Tommaso Laureti, detto “il Siciliano” (Palermo, 1530 circa – Roma, 22 settembre 1602 circa), è stato un pittore e architetto italiano. 

Forse appartenente ad una famiglia di artisti palermitani, si ritiene, pur in assenza di documentazione, che si sia recato giovanissimo a Roma e dove ebbe una completa formazione artistica. Fu probabilmente allievo di Sebastiano del Piombo.

Le sue prime opere sono documentate a Bologna dove lavorò, probabilmente a partire dal 1560, inizialmente come pittore prospettico. Il suo affresco perduto con l’Apoteosi di Alessandro su un soffitto di palazzo Vizzani fu molto apprezzato dai suoi contemporanei, tra cui il Vignola che lo riprodusse in incisione sul suo trattato come esempio di prospettiva illusionistica.

Nel 1563 fu incaricato di realizzare la Fontana del Nettuno in piazza Maggiore, per la quale predispose il disegno generale caratterizzato da combinazioni decorative pienamente manieriste. Per la statua bronzea di Nettuno fu lui stesso a contattare e ingaggiare il Giambologna. Laureti doveva avere particolare competenza nelle opere idrauliche, infatti gli fu affidata anche la Fontana Vecchia, addossata al palazzo comunale (Palazzo d’Accursio), e il sistema di alimentazione delle due fontane, che riutilizzava modificandolo l’ultimo tratto dell’acquedotto augusteo, prelevando l’acqua dalla fonte Remonda e dalla cisterna ottagonale di Valverde, da lui costruita.

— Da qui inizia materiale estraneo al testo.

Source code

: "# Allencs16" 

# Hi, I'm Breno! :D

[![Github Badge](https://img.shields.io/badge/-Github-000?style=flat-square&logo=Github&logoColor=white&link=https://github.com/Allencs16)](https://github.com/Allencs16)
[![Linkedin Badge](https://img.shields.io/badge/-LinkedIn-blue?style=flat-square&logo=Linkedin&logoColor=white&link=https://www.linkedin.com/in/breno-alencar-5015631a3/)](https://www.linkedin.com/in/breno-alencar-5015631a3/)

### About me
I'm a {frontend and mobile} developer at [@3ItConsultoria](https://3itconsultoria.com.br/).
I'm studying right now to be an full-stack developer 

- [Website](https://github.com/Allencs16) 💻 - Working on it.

Come architetto è stata ipotizzato il suo progetto intorno al 1573-75 per la villa Guastavillani a Barbiano, sui colli bolognesi. Tra le sue opere di pittura a Bologna si ricorda il Trittico della Basilica di San Giacomo Maggiore e la pala con la Madonna in gloria tra i SS. Cecilia, Agata e Guglielmo d’Aquitania nella stessa chiesa. Molte altre opere sono andate disperse, come le opere di carattere profano ricordate dal Vasari, o distrutte come la pala per la chiesa dei SS. Vitale e Agricola raffigurante il Martirio dei due santi, del quale rimane la sua possente ancona dorata, che ora incornicia la tela di altro autore.

Negli anni settanta soggiornò anche a Mantova e a Ferrara dove eseguì un San Gerolamo nel deserto e un affresco con la Cena di Baldassarre, andato distrutto.

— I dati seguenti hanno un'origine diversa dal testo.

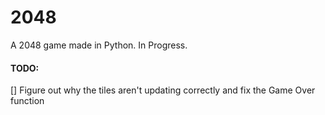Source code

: # 2048
A 2048 game made in Python. In Progress.

#### TODO: 
 [] Figure out why the tiles aren't updating correctly and fix the Game Over function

Nel 1582 fu chiamato a Roma da Gregorio XIII per affrescare la volta della sala di Costantino nei palazzi Vaticani. La decorazione, terminata nel 1585, rappresenta con allegorie il potere della Chiesa, completando il programma iconografico avviato sulle pareti con le Storie di Costantino di Raffaello e di Giulio Romano. Il riquadro centrale contiene il Trionfo della Croce sugli idoli pagani, efficace fulcro della decorazione, nella sua essenzialità simbolica.

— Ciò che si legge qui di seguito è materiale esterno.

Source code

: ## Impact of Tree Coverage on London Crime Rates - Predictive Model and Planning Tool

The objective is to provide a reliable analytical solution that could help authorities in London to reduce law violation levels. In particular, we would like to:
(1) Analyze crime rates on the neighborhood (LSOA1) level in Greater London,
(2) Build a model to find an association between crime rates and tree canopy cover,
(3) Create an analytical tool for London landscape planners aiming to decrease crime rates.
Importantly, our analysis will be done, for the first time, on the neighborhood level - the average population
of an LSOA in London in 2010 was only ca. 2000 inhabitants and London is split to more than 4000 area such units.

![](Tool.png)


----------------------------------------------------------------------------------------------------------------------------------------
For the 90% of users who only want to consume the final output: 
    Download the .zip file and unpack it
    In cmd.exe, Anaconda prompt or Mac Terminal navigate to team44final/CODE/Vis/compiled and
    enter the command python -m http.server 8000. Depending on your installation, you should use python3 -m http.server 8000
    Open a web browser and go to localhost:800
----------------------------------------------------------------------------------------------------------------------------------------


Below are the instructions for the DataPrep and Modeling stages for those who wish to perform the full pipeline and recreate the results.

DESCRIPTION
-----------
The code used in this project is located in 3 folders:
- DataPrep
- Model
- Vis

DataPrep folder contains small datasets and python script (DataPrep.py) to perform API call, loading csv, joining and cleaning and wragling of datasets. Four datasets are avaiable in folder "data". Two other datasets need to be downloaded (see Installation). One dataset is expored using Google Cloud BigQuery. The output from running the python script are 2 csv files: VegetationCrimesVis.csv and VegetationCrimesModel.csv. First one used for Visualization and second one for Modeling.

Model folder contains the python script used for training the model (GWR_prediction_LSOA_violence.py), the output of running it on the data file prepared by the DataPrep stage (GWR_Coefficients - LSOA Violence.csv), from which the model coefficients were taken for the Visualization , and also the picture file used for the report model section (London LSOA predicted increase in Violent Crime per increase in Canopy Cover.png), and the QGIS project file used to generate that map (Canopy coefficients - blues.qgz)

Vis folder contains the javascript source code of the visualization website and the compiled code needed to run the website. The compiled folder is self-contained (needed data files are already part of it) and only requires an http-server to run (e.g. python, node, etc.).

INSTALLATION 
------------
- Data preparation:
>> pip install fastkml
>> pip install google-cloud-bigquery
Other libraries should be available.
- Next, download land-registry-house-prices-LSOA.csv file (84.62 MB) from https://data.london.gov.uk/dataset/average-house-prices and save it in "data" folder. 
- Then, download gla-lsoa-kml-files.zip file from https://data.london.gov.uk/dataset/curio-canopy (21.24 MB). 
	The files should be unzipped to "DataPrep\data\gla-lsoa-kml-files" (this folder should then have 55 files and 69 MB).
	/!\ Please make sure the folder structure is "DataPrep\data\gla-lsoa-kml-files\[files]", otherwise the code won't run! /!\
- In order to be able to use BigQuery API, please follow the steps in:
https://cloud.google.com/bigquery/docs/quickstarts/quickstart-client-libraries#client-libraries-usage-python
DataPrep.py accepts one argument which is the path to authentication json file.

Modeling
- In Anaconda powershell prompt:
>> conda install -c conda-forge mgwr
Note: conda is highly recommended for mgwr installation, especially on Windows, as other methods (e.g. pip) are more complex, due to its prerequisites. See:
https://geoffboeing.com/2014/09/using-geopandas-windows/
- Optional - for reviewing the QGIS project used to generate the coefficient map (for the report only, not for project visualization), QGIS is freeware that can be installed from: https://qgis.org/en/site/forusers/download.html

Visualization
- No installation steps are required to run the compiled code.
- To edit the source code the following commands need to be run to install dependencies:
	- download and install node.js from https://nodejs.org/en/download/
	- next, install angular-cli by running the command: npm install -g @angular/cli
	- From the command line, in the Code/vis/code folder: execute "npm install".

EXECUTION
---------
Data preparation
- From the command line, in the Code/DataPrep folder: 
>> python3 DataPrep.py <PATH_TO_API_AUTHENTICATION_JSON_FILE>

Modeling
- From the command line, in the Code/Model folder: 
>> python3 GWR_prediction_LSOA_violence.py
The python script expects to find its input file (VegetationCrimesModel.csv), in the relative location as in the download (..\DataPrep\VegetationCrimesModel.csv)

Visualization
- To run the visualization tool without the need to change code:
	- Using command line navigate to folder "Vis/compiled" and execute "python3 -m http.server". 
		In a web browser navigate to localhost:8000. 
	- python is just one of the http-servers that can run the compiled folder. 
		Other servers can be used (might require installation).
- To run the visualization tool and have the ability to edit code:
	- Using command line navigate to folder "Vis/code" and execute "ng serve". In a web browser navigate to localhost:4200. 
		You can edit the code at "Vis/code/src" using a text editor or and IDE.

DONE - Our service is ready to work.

Tra il 1586 e il 1594 eseguì affreschi per il palazzo dei Conservatori sul Campidoglio (sala dei Capitani) secondo uno stile riferibile a Giulio Romano e Raffaello. Sempre a Roma, realizzò la pala con il Martirio di Santa Susanna per la chiesa omonima che si distingue per la sua forza drammatica e il colorismo intenso. Altre opere risultano oggi disperse.

Info & curiosità

Fu tra gli artisti più in vista a Roma, membro della Congregazione dei Virtuosi al Pantheon e nel 1593 tra i fondatori dell’Accademia di San Luca. Nel 1594 succedette a Zuccari come principe dell’Accademia dove svolse un’attività didattica imperniata soprattutto sull’insegnamento della prospettiva.